Mit Sonne, dem Spielfilmdebüt von Kurdwin Ayub, eröffnet eine Regisseurin, die für das ganz neue österreichische Filmschaffen steht.
Neu und dann auch wieder nicht, denn die Geschichte handelt vom Erwachsenwerden, von Zugehörigkeit und Identität, von Eifersüchteleien zwischen Freundinnen, zwischen Geschwistern und Reibereien mit den Eltern.
Neu ist dabei die unbekümmerte Frechheit, mit der Ayub sowohl Bildstile als auch Erzählstränge behandelt.
Visuell wechselt der Film zwischen den Handyvideos der Jugendlichen – hochkant, querformatig, verwackelt oder gefiltert – und einer ebenfalls oft unruhigen, aber präzise beobachtenden Kamera. Man braucht einen Moment, um sich in die Bilderwelt einzufinden, dann aber ist das schon reizvoll.
Das Nervöse, das dabei entsteht, spiegelt die wechselnden Emotionen und Krisen der Protagonisten wider.

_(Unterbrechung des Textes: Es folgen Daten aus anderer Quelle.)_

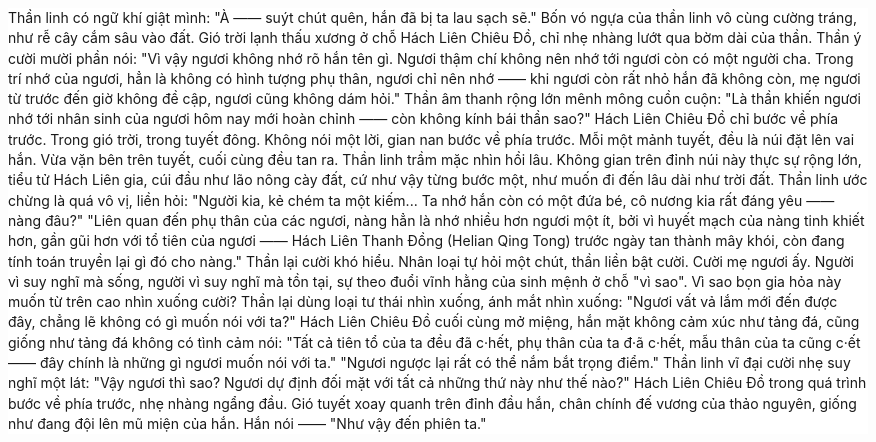 Thần linh có ngữ khí giật mình: "À —— suýt chút quên, hắn đã bị ta lau sạch sẽ."
Bốn vó ngựa của thần linh vô cùng cường tráng, như rễ cây cắm sâu vào đất. Gió trời lạnh thấu xương ở chỗ Hách Liên Chiêu Đồ, chỉ nhẹ nhàng lướt qua bờm dài của thần.
Thần ý cười mười phần nói: "Vì vậy ngươi không nhớ rõ hắn tên gì. Ngươi thậm chí không nên nhớ tới ngươi còn có một người cha. Trong trí nhớ của ngươi, hẳn là không có hình tượng phụ thân, ngươi chỉ nên nhớ —— khi ngươi còn rất nhỏ hắn đã không còn, mẹ ngươi từ trước đến giờ không đề cập, ngươi cũng không dám hỏi."
Thần âm thanh rộng lớn mênh mông cuồn cuộn: "Là thần khiến ngươi nhớ tới nhân sinh của ngươi hôm nay mới hoàn chỉnh —— còn không kính bái thần sao?"
Hách Liên Chiêu Đồ chỉ bước về phía trước.
Trong gió trời, trong tuyết đông.
Không nói một lời, gian nan bước về phía trước.
Mỗi một mảnh tuyết, đều là núi đặt lên vai hắn. Vừa vặn bên trên tuyết, cuối cùng đều tan ra.
Thần linh trầm mặc nhìn hồi lâu. Không gian trên đỉnh núi này thực sự rộng lớn, tiểu tử Hách Liên gia, cúi đầu như lão nông cày đất, cứ như vậy từng bước một, như muốn đi đến lâu dài như trời đất.
Thần linh ước chừng là quá vô vị, liền hỏi: "Người kia, kẻ chém ta một kiếm... Ta nhớ hắn còn có một đứa bé, cô nương kia rất đáng yêu —— nàng đâu?"
"Liên quan đến phụ thân của các ngươi, nàng hẳn là nhớ nhiều hơn ngươi một ít, bởi vì huyết mạch của nàng tinh khiết hơn, gần gũi hơn với tổ tiên của ngươi —— Hách Liên Thanh Đồng (Helian Qing Tong) trước ngày tan thành mây khói, còn đang tính toán truyền lại gì đó cho nàng."
Thần lại cười khó hiểu.
Nhân loại tự hỏi một chút, thần liền bật cười.
Cười mẹ ngươi ấy.
Người vì suy nghĩ mà sống, người vì suy nghĩ mà tồn tại, sự theo đuổi vĩnh hằng của sinh mệnh ở chỗ "vì sao".
Vì sao bọn gia hỏa này muốn từ trên cao nhìn xuống cười? Thần lại dùng loại tư thái nhìn xuống, ánh mắt nhìn xuống: "Ngươi vất vả lắm mới đến được đây, chẳng lẽ không có gì muốn nói với ta?"
Hách Liên Chiêu Đồ cuối cùng mở miệng, hắn mặt không cảm xúc như tảng đá, cũng giống như tảng đá không có tình cảm nói: "Tất cả tiên tổ của ta đều đã c·hết, phụ thân của ta đ·ã c·hết, mẫu thân của ta cũng c·ết —— đây chính là những gì ngươi muốn nói với ta."
"Ngươi ngược lại rất có thể nắm bắt trọng điểm." Thần linh vĩ đại cười nhẹ suy nghĩ một lát: "Vậy ngươi thì sao? Ngươi dự định đối mặt với tất cả những thứ này như thế nào?"
Hách Liên Chiêu Đồ trong quá trình bước về phía trước, nhẹ nhàng ngẩng đầu. Gió tuyết xoay quanh trên đỉnh đầu hắn, chân chính đế vương của thảo nguyên, giống như đang đội lên mũ miện của hắn. Hắn nói ——
"Như vậy đến phiên ta."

Wenn der Film Stereotype nutzt, dann nur, um sie gleich darauf in etwas Unerwartetes, eben nicht stereotypisches, umzulenken.
Der Film bietet weder einfache noch belehrende Lösungen, er lässt offen, wie die Geschichte, die Identitätssuche, das Erwachsenwerden sich entwickeln werden.
Wirft der Film die Zuschauer am Anfang gleich mitten rein ins pralle Teenager-Filmleben, schmeisst er das Publikum am Ende auch einfach wieder raus, aus dieser Welt.
Das ist schön so.

 

Feste feiern

 

Nach einem langen Eröffnungsabend dann die Eröffnungsparty, mit Getränken und steierischen Spezialitäten und: vielen Menschen auf einen Haufen.
Das bleibt weiterhin extrem gewöhnungsbedürftig.